(Input records begins)

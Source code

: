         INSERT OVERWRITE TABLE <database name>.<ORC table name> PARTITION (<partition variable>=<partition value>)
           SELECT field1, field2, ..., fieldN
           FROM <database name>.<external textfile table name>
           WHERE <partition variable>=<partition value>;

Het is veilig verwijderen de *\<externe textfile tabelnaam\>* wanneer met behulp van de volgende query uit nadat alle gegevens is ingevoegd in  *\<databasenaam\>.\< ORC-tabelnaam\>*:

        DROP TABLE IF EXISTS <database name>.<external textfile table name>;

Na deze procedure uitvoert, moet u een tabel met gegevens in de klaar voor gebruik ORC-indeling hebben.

(Input records ends)
(Input records begins)

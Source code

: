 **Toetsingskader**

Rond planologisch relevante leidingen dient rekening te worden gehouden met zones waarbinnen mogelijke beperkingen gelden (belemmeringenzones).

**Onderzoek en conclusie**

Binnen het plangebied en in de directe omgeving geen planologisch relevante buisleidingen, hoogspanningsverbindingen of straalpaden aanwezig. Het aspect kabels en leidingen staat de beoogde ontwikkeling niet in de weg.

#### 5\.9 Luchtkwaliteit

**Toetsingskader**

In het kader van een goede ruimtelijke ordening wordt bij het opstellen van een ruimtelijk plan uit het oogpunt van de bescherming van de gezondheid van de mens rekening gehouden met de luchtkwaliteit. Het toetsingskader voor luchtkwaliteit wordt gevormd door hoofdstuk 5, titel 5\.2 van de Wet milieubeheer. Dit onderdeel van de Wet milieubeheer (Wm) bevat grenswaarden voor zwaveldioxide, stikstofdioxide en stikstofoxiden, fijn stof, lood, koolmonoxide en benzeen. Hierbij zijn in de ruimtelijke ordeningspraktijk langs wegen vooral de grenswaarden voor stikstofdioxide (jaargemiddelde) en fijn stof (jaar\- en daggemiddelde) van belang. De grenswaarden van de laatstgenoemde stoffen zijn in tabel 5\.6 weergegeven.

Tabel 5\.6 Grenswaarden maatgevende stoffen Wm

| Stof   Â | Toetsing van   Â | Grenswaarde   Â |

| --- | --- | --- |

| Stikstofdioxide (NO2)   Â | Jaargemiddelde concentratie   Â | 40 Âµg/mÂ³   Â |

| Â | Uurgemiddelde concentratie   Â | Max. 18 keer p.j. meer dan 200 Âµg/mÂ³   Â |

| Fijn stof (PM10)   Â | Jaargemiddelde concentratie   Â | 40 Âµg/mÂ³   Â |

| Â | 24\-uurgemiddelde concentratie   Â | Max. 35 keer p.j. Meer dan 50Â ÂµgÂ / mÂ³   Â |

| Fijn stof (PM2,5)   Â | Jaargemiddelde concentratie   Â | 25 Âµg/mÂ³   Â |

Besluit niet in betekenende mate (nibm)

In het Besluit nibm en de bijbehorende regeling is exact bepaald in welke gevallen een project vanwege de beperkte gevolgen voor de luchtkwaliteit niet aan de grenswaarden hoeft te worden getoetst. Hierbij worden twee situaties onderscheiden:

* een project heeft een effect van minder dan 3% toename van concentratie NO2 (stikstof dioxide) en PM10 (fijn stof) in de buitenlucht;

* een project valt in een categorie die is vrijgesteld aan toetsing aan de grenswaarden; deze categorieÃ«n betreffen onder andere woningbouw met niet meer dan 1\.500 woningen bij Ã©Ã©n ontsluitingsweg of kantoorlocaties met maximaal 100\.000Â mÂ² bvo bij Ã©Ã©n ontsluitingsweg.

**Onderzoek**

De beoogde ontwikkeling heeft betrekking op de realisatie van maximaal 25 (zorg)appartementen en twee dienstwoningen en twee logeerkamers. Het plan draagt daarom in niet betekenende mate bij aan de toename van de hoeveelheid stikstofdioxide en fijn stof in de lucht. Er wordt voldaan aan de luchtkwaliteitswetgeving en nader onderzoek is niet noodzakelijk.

(Input records ends)

» About this task:
Among the lines of the data, which ones contain the word "keer"? Show them.

» Your response:
| Â | Uurgemiddelde concentratie   Â | Max. 18 keer p.j. meer dan 200 Âµg/mÂ³   Â |
| Â | 24\-uurgemiddelde concentratie   Â | Max. 35 keer p.j. Meer dan 50Â ÂµgÂ / mÂ³   Â |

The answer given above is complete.